Mobilidade Urbana, Planejamento e Direito à cidade em Campos dos Goytacazes
Antônio Godoy e Daniela Bogado - Atualizado em 14/06/2024 20:27
Agência Brasil
Agência Brasil / Fernando Frazão
A mobilidade urbana está entre os mais urgentes temas que permeiam hoje o debate público. Os cidadãos necessitam habitar, mas também se deslocar para acesso às diversas funções urbanas, relacionadas às oportunidades de emprego e renda, educação, saúde, lazer, serviços públicos, entre outros.
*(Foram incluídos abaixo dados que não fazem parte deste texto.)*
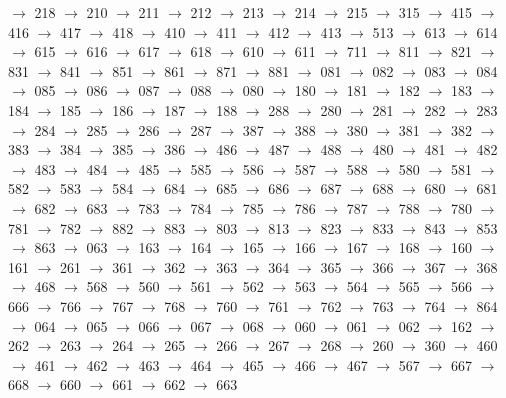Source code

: $\rightarrow$ 218 $\rightarrow$ 210 $\rightarrow$ 211 $\rightarrow$ 212 $\rightarrow$ 213 $\rightarrow$ 214 $\rightarrow$ 215 $\rightarrow$ 315 $\rightarrow$ 415 $\rightarrow$ 416 $\rightarrow$ 417 $\rightarrow$ 418 $\rightarrow$ 410 $\rightarrow$ 411 $\rightarrow$ 412 $\rightarrow$ 413 $\rightarrow$ 513 $\rightarrow$ 613 $\rightarrow$ 614 $\rightarrow$ 615 $\rightarrow$ 616 $\rightarrow$ 617 $\rightarrow$ 618 $\rightarrow$ 610 $\rightarrow$ 611 $\rightarrow$ 711 $\rightarrow$ 811 $\rightarrow$ 821 $\rightarrow$ 831 $\rightarrow$ 841 $\rightarrow$ 851 $\rightarrow$ 861 $\rightarrow$ 871 $\rightarrow$ 881 $\rightarrow$ 081 $\rightarrow$ 082 $\rightarrow$ 083 $\rightarrow$ 084 $\rightarrow$ 085 $\rightarrow$ 086 $\rightarrow$ 087 $\rightarrow$ 088 $\rightarrow$ 080 $\rightarrow$ 180 $\rightarrow$ 181 $\rightarrow$ 182 $\rightarrow$ 183 $\rightarrow$ 184 $\rightarrow$ 185 $\rightarrow$ 186 $\rightarrow$ 187 $\rightarrow$ 188 $\rightarrow$ 288 $\rightarrow$ 280 $\rightarrow$ 281 $\rightarrow$ 282 $\rightarrow$ 283 $\rightarrow$ 284 $\rightarrow$ 285 $\rightarrow$ 286 $\rightarrow$ 287 $\rightarrow$ 387 $\rightarrow$ 388 $\rightarrow$ 380 $\rightarrow$ 381 $\rightarrow$ 382 $\rightarrow$ 383 $\rightarrow$ 384 $\rightarrow$ 385 $\rightarrow$ 386 $\rightarrow$ 486 $\rightarrow$ 487 $\rightarrow$ 488 $\rightarrow$ 480 $\rightarrow$ 481 $\rightarrow$ 482 $\rightarrow$ 483 $\rightarrow$ 484 $\rightarrow$ 485 $\rightarrow$ 585 $\rightarrow$ 586 $\rightarrow$ 587 $\rightarrow$ 588 $\rightarrow$ 580 $\rightarrow$ 581 $\rightarrow$ 582 $\rightarrow$ 583 $\rightarrow$ 584 $\rightarrow$ 684 $\rightarrow$ 685 $\rightarrow$ 686 $\rightarrow$ 687 $\rightarrow$ 688 $\rightarrow$ 680 $\rightarrow$ 681 $\rightarrow$ 682 $\rightarrow$ 683 $\rightarrow$ 783 $\rightarrow$ 784 $\rightarrow$ 785 $\rightarrow$ 786 $\rightarrow$ 787 $\rightarrow$ 788 $\rightarrow$ 780 $\rightarrow$ 781 $\rightarrow$ 782 $\rightarrow$ 882 $\rightarrow$ 883 $\rightarrow$ 803 $\rightarrow$ 813 $\rightarrow$ 823 $\rightarrow$ 833 $\rightarrow$ 843 $\rightarrow$ 853 $\rightarrow$ 863 $\rightarrow$ 063 $\rightarrow$ 163 $\rightarrow$ 164 $\rightarrow$ 165 $\rightarrow$ 166 $\rightarrow$ 167 $\rightarrow$ 168 $\rightarrow$ 160 $\rightarrow$ 161 $\rightarrow$ 261 $\rightarrow$ 361 $\rightarrow$ 362 $\rightarrow$ 363 $\rightarrow$ 364 $\rightarrow$ 365 $\rightarrow$ 366 $\rightarrow$ 367 $\rightarrow$ 368 $\rightarrow$ 468 $\rightarrow$ 568 $\rightarrow$ 560 $\rightarrow$ 561 $\rightarrow$ 562 $\rightarrow$ 563 $\rightarrow$ 564 $\rightarrow$ 565 $\rightarrow$ 566 $\rightarrow$ 666 $\rightarrow$ 766 $\rightarrow$ 767 $\rightarrow$ 768 $\rightarrow$ 760 $\rightarrow$ 761 $\rightarrow$ 762 $\rightarrow$ 763 $\rightarrow$ 764 $\rightarrow$ 864 $\rightarrow$ 064 $\rightarrow$ 065 $\rightarrow$ 066 $\rightarrow$ 067 $\rightarrow$ 068 $\rightarrow$ 060 $\rightarrow$ 061 $\rightarrow$ 062 $\rightarrow$ 162 $\rightarrow$ 262 $\rightarrow$ 263 $\rightarrow$ 264 $\rightarrow$ 265 $\rightarrow$ 266 $\rightarrow$ 267 $\rightarrow$ 268 $\rightarrow$ 260 $\rightarrow$ 360 $\rightarrow$ 460 $\rightarrow$ 461 $\rightarrow$ 462 $\rightarrow$ 463 $\rightarrow$ 464 $\rightarrow$ 465 $\rightarrow$ 466 $\rightarrow$ 467 $\rightarrow$ 567 $\rightarrow$ 667 $\rightarrow$ 668 $\rightarrow$ 660 $\rightarrow$ 661 $\rightarrow$ 662 $\rightarrow$ 663 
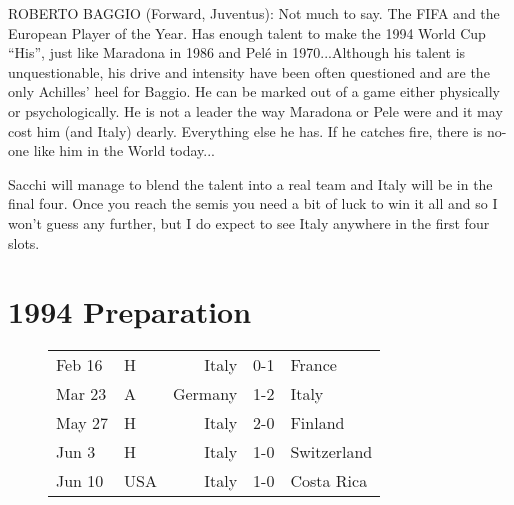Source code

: ROBERTO BAGGIO (Forward, Juventus):
Not much to say. The FIFA and the European Player of the Year. Has enough 
talent to make the 1994 World Cup ``His'', just like Maradona in 1986 and Pel{\'e} 
in 1970...Although his talent is unquestionable, his drive and intensity have 
been often questioned and are the only Achilles' heel for Baggio. He can be 
marked out of a game either physically or psychologically. He is not a leader 
the way Maradona or Pele were and it may cost him (and Italy) dearly. 
Everything else he has. If he catches fire, there is no-one like him in the 
World today...

Sacchi will manage to blend the talent into a real team and Italy will be in 
the final four. Once you reach the semis you need a bit of luck to win it all 
and so I won't guess any further, but I do expect to see Italy anywhere in the 
first four slots.
\section{1994 Preparation}
\begin{figure}[H]
\begin{tabular}{l l r c l}
Feb 16 & H & Italy & 0-1 & France \\
Mar 23 & A & Germany & 1-2 & Italy \\
May 27 & H & Italy & 2-0 & Finland \\
Jun 3 & H & Italy & 1-0 & Switzerland \\
Jun 10 & USA & Italy & 1-0 & Costa Rica \\
\end{tabular}
\end{figure}
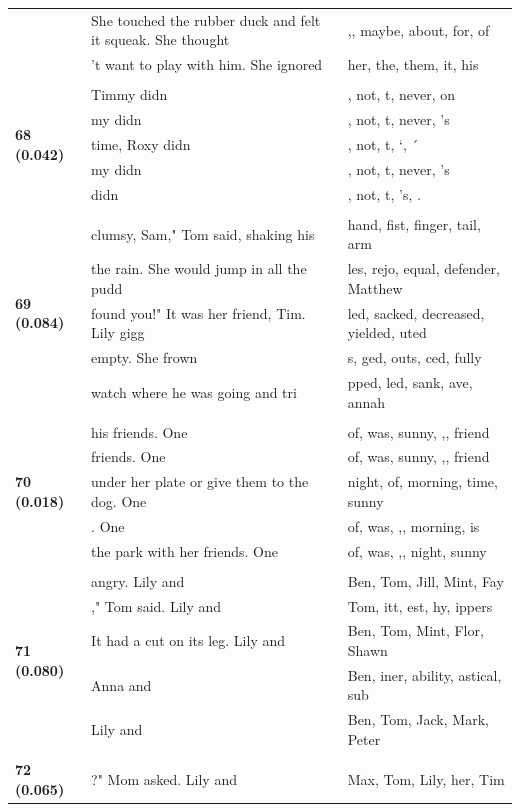 \documentclass{article}
\theoremstyle{plain}
\theoremstyle{definition}
\theoremstyle{remark}
\begin{document}
\begin{longtable}{|p{}|p{}|p{}|}
& She touched the rubber duck and felt it squeak.  She thought & ,,  maybe,  about,  for,  of \\
& 't want to play with him. She ignored & her,  the,  them,  it,  his \\
& & \\
\multirow{5}{*}{\textbf{68 (0.042)}} & Timmy didn & ,  not, t,  never, on \\
& my didn & ,  not, t,  never, 's \\
& time, Roxy didn & ,  not, t, `, ´ \\
& my didn & ,  not, t,  never, 's \\
& didn & ,  not, t, 's, . \\
& & \\
\multirow{5}{*}{\textbf{69 (0.084)}} & clumsy, Sam," Tom said, shaking his & hand,  fist,  finger,  tail,  arm \\
& the rain. She would jump in all the pudd & les,  rejo,  equal,  defender, Matthew \\
& found you!" It was her friend, Tim.   Lily gigg & led,  sacked,  decreased,  yielded, uted \\
& empty. She frown & s, ged, outs, ced, fully \\
& watch where he was going and tri & pped, led,  sank, ave, annah \\
& & \\
\multirow{5}{*}{\textbf{70 (0.018)}} & his friends. One & of,  was,  sunny, ,,  friend \\
& friends. One & of,  was,  sunny, ,,  friend \\
& under her plate or give them to the dog.  One & night,  of,  morning,  time,  sunny \\
& . One & of,  was, ,,  morning,  is \\
& the park with her friends. One & of,  was, ,,  night,  sunny \\
& & \\
\multirow{5}{*}{\textbf{71 (0.080)}} & angry.  Lily and & Ben,  Tom,  Jill,  Mint,  Fay \\
& ," Tom said.  Lily and & Tom, itt, est, hy, ippers \\
& It had a cut on its leg. Lily and & Ben,  Tom,  Mint,  Flor,  Shawn \\
& Anna and & Ben, iner, ability, astical, sub \\
& Lily and & Ben,  Tom,  Jack,  Mark,  Peter \\
& & \\
\multirow{5}{*}{\textbf{72 (0.065)}} & ?" Mom asked.  Lily and & Max,  Tom,  Lily,  her,  Tim \\

\end{longtable}
\end{document}
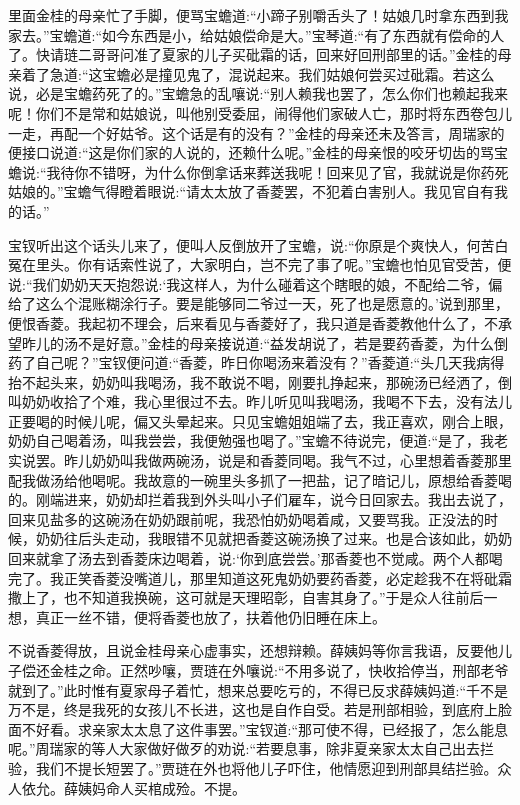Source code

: \begin{parag}
    里面金桂的母亲忙了手脚，便骂宝蟾道:“小蹄子别嚼舌头了！姑娘几时拿东西到我家去。”宝蟾道:“如今东西是小，给姑娘偿命是大。”宝琴道:“有了东西就有偿命的人了。快请琏二哥哥问准了夏家的儿子买砒霜的话，回来好回刑部里的话。”金桂的母亲着了急道:“这宝蟾必是撞见鬼了，混说起来。我们姑娘何尝买过砒霜。若这么说，必是宝蟾药死了的。”宝蟾急的乱嚷说:“别人赖我也罢了，怎么你们也赖起我来呢！你们不是常和姑娘说，叫他别受委屈，闹得他们家破人亡，那时将东西卷包儿一走，再配一个好姑爷。这个话是有的没有？”金桂的母亲还未及答言，周瑞家的便接口说道:“这是你们家的人说的，还赖什么呢。”金桂的母亲恨的咬牙切齿的骂宝蟾说:“我待你不错呀，为什么你倒拿话来葬送我呢！回来见了官，我就说是你药死姑娘的。”宝蟾气得瞪着眼说:“请太太放了香菱罢，不犯着白害别人。我见官自有我的话。”
\end{parag}


\begin{parag}
    宝钗听出这个话头儿来了，便叫人反倒放开了宝蟾，说:“你原是个爽快人，何苦白冤在里头。你有话索性说了，大家明白，岂不完了事了呢。”宝蟾也怕见官受苦，便说:“我们奶奶天天抱怨说:‘我这样人，为什么碰着这个瞎眼的娘，不配给二爷，偏给了这么个混账糊涂行子。要是能够同二爷过一天，死了也是愿意的。’说到那里，便恨香菱。我起初不理会，后来看见与香菱好了，我只道是香菱教他什么了，不承望昨儿的汤不是好意。”金桂的母亲接说道:“益发胡说了，若是要药香菱，为什么倒药了自己呢？”宝钗便问道:“香菱，昨日你喝汤来着没有？”香菱道:“头几天我病得抬不起头来，奶奶叫我喝汤，我不敢说不喝，刚要扎挣起来，那碗汤已经洒了，倒叫奶奶收拾了个难，我心里很过不去。昨儿听见叫我喝汤，我喝不下去，没有法儿正要喝的时候儿呢，偏又头晕起来。只见宝蟾姐姐端了去，我正喜欢，刚合上眼，奶奶自己喝着汤，叫我尝尝，我便勉强也喝了。”宝蟾不待说完，便道:“是了，我老实说罢。昨儿奶奶叫我做两碗汤，说是和香菱同喝。我气不过，心里想着香菱那里配我做汤给他喝呢。我故意的一碗里头多抓了一把盐，记了暗记儿，原想给香菱喝的。刚端进来，奶奶却拦着我到外头叫小子们雇车，说今日回家去。我出去说了，回来见盐多的这碗汤在奶奶跟前呢，我恐怕奶奶喝着咸，又要骂我。正没法的时候，奶奶往后头走动，我眼错不见就把香菱这碗汤换了过来。也是合该如此，奶奶回来就拿了汤去到香菱床边喝着，说:‘你到底尝尝。’那香菱也不觉咸。两个人都喝完了。我正笑香菱没嘴道儿，那里知道这死鬼奶奶要药香菱，必定趁我不在将砒霜撒上了，也不知道我换碗，这可就是天理昭彰，自害其身了。”于是众人往前后一想，真正一丝不错，便将香菱也放了，扶着他仍旧睡在床上。
\end{parag}


\begin{parag}
    不说香菱得放，且说金桂母亲心虚事实，还想辩赖。薛姨妈等你言我语，反要他儿子偿还金桂之命。正然吵嚷，贾琏在外嚷说:“不用多说了，快收拾停当，刑部老爷就到了。”此时惟有夏家母子着忙，想来总要吃亏的，不得已反求薛姨妈道:“千不是万不是，终是我死的女孩儿不长进，这也是自作自受。若是刑部相验，到底府上脸面不好看。求亲家太太息了这件事罢。”宝钗道:“那可使不得，已经报了，怎么能息呢。”周瑞家的等人大家做好做歹的劝说:“若要息事，除非夏亲家太太自己出去拦验，我们不提长短罢了。”贾琏在外也将他儿子吓住，他情愿迎到刑部具结拦验。众人依允。薛姨妈命人买棺成殓。不提。
\end{parag}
O debate emerge pelo enfrentamento diário dos obstáculos a esse acesso: certo incômodo pela implantação de ciclovias que ocupam vagas de estacionamento, especialmente no Centro, como ocorreu recentemente em Campos; o trânsito lento; a discussão da necessidade ou não de duplicação de vias arteriais, abrindo mais espaço para a circulação de carros; a (in)disponibilidade de ônibus urbanos, a falta de estrutura e qualidade das calçadas para os pedestres; o transporte por meio de vans ou por automóveis que prestam serviços por meio de aplicativos; em suma, questões que estão atreladas à disputa constante por espaço e formas de locomoção nos diversos aspectos citadinos.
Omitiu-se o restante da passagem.